Wherever a line of the records contains "respostas", copy that line.

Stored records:
================================
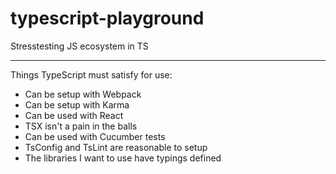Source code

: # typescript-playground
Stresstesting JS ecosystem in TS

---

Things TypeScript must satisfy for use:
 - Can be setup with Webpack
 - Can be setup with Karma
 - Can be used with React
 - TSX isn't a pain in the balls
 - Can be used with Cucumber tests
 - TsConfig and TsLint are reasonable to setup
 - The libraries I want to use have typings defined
================================
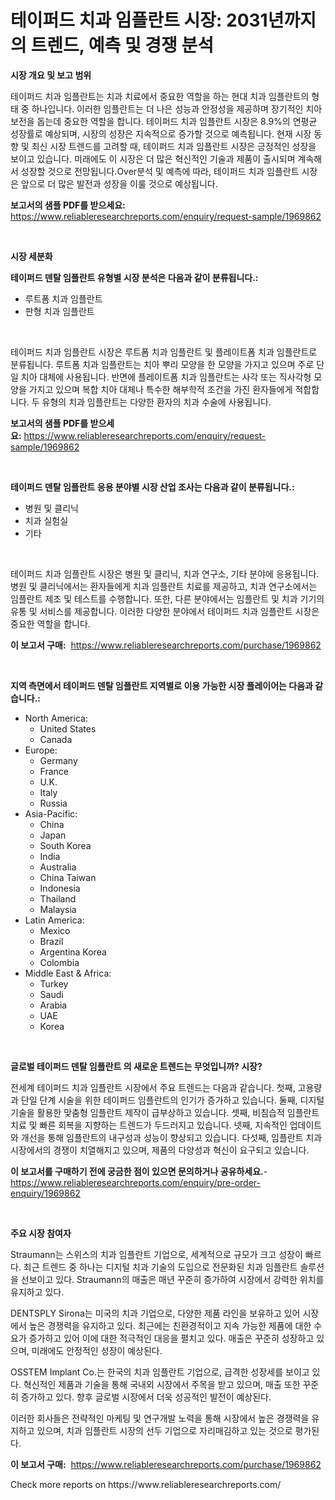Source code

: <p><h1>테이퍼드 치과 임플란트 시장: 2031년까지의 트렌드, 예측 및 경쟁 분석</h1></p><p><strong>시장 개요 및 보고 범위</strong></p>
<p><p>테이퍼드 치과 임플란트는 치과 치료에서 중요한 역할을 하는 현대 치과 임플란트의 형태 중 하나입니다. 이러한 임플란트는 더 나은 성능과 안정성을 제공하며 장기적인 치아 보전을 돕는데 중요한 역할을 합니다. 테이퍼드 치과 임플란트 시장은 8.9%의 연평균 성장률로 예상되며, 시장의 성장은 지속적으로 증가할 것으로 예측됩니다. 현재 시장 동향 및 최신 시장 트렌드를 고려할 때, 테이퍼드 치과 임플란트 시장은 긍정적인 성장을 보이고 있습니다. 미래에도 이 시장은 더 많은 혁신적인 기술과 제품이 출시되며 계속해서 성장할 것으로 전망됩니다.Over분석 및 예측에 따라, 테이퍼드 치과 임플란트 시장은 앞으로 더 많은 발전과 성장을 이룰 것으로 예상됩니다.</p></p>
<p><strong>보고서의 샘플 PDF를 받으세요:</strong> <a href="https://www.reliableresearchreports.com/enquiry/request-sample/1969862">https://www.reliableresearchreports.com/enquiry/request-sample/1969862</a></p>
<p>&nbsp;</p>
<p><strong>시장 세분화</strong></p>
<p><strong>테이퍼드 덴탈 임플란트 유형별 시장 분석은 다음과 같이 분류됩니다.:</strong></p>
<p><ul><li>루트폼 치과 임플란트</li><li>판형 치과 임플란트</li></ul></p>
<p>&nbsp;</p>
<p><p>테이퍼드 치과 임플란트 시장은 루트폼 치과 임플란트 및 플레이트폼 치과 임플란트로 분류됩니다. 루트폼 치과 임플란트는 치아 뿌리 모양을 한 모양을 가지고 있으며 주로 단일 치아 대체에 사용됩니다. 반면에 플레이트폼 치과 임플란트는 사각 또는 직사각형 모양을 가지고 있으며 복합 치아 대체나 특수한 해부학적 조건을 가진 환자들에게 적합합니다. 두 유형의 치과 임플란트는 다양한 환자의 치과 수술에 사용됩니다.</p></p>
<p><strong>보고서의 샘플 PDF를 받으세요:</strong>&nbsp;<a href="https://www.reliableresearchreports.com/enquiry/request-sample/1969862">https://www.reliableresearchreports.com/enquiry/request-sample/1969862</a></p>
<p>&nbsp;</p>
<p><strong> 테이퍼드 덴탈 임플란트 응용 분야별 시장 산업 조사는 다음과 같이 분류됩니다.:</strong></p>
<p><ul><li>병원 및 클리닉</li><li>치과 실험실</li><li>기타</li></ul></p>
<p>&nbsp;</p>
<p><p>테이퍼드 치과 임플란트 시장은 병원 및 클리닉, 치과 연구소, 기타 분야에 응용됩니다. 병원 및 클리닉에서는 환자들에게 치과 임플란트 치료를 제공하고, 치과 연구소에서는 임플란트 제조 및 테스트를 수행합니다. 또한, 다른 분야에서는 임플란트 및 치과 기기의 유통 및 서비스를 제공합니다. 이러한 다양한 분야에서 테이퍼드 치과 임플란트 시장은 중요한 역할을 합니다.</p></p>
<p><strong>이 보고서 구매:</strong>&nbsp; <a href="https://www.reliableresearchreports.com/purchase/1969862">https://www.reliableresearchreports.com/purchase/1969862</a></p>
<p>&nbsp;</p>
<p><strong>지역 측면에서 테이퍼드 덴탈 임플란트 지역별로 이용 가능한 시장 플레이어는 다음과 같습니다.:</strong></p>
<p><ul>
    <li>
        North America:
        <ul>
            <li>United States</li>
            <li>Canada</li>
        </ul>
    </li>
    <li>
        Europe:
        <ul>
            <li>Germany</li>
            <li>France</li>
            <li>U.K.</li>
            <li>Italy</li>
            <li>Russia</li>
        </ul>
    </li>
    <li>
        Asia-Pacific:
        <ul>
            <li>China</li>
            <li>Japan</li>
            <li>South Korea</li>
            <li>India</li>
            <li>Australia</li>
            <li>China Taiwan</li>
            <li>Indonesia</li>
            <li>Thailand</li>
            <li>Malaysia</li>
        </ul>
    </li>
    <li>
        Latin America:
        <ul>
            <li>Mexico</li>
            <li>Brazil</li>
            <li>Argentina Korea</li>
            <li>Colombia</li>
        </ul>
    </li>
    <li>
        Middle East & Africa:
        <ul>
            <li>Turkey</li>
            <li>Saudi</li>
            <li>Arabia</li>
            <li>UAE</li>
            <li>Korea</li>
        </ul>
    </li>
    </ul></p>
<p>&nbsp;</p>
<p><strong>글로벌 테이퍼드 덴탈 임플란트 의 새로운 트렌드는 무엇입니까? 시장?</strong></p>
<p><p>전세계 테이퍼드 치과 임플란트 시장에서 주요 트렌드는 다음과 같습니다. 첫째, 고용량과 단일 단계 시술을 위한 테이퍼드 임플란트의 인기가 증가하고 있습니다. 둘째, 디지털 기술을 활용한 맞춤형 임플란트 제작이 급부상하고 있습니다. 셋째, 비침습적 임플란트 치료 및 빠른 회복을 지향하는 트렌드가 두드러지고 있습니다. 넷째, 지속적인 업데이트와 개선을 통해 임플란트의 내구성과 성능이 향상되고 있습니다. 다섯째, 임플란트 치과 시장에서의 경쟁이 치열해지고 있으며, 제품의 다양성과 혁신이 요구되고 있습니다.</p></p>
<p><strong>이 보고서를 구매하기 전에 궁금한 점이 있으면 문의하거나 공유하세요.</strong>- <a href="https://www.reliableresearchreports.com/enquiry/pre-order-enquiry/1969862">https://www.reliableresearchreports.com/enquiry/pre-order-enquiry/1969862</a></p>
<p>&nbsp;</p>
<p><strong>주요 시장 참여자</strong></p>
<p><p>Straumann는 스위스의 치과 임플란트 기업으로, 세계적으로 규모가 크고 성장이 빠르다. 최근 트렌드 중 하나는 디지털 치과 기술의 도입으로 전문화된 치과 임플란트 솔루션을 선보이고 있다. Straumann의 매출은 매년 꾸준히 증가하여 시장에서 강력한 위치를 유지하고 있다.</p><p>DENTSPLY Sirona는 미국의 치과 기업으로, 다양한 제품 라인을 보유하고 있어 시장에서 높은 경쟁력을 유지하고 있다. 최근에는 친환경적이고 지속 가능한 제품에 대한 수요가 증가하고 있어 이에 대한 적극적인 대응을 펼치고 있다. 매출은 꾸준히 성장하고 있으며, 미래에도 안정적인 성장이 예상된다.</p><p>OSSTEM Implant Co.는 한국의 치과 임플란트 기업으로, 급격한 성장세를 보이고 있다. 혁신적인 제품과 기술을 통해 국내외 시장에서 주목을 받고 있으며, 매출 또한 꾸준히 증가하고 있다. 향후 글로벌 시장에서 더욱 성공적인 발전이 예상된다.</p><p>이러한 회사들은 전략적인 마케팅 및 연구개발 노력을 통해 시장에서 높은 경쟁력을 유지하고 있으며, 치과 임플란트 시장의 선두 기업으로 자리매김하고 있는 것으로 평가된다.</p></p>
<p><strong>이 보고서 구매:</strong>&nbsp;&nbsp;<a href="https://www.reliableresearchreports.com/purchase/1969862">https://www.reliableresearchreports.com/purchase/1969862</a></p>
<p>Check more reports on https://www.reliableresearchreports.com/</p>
================================
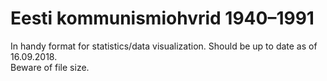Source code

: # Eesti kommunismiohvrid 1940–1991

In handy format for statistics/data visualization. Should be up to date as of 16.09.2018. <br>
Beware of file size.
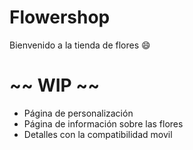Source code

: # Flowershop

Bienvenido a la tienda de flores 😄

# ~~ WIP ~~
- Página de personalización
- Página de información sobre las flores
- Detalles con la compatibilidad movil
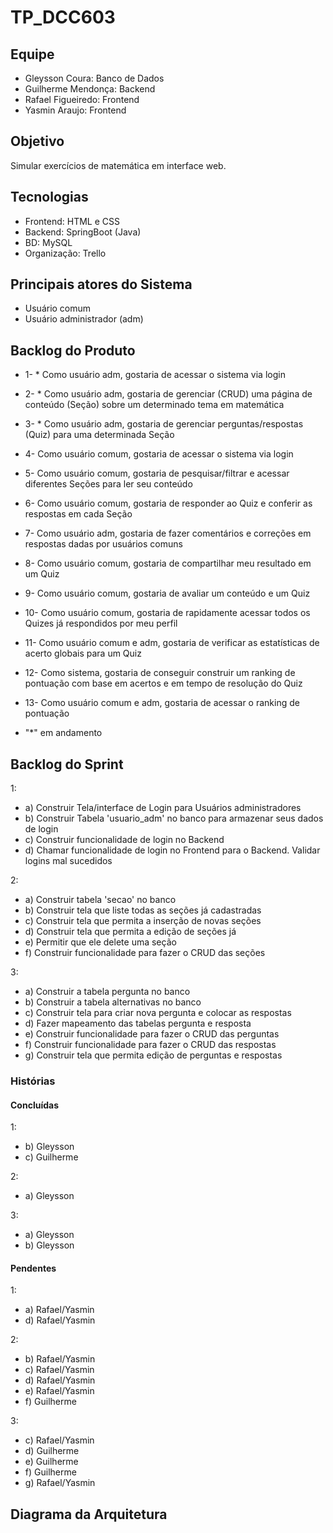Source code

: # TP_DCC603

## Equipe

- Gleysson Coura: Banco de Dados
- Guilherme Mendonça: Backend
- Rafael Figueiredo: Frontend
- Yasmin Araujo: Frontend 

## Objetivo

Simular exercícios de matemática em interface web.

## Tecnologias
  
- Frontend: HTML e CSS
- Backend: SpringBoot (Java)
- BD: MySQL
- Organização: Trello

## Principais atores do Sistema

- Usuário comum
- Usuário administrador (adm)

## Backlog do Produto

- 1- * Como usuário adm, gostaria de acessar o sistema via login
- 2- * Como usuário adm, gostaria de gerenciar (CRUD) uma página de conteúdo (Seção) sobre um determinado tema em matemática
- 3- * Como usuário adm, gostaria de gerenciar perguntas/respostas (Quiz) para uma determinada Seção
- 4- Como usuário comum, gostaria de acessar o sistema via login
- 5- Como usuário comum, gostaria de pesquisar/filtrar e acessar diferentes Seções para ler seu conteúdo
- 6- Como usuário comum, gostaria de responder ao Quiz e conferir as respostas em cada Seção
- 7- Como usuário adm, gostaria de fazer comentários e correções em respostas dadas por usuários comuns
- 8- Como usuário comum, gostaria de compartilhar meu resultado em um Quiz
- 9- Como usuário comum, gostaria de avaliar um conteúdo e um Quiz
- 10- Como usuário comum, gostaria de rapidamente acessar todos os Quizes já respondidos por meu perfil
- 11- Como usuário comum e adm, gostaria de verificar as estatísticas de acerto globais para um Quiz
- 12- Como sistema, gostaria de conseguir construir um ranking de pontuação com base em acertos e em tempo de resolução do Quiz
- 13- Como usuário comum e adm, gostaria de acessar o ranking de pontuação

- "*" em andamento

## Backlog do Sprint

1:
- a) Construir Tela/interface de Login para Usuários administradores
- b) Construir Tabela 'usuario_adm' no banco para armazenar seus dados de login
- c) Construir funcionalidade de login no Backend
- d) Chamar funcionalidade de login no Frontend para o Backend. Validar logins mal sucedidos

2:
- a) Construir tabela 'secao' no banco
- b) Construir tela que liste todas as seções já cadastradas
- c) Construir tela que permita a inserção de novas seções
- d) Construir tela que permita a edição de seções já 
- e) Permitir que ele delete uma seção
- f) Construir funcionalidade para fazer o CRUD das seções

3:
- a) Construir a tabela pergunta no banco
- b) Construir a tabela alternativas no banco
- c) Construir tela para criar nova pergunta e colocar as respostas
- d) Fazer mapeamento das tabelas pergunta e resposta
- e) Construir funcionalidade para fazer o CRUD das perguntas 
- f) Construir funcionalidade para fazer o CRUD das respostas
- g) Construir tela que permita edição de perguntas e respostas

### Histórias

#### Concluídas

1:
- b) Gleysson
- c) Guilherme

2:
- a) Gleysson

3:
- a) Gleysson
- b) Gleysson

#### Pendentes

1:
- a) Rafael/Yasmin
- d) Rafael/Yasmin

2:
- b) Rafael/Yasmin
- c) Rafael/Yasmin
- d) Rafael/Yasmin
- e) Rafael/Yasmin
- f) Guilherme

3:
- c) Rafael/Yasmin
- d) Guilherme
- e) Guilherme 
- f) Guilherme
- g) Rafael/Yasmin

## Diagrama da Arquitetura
================================
• Answer to this task:
- 3- * Como usuário adm, gostaria de gerenciar perguntas/respostas (Quiz) para uma determinada Seção
- 6- Como usuário comum, gostaria de responder ao Quiz e conferir as respostas em cada Seção
- 7- Como usuário adm, gostaria de fazer comentários e correções em respostas dadas por usuários comuns
- c) Construir tela para criar nova pergunta e colocar as respostas
- f) Construir funcionalidade para fazer o CRUD das respostas
- g) Construir tela que permita edição de perguntas e respostas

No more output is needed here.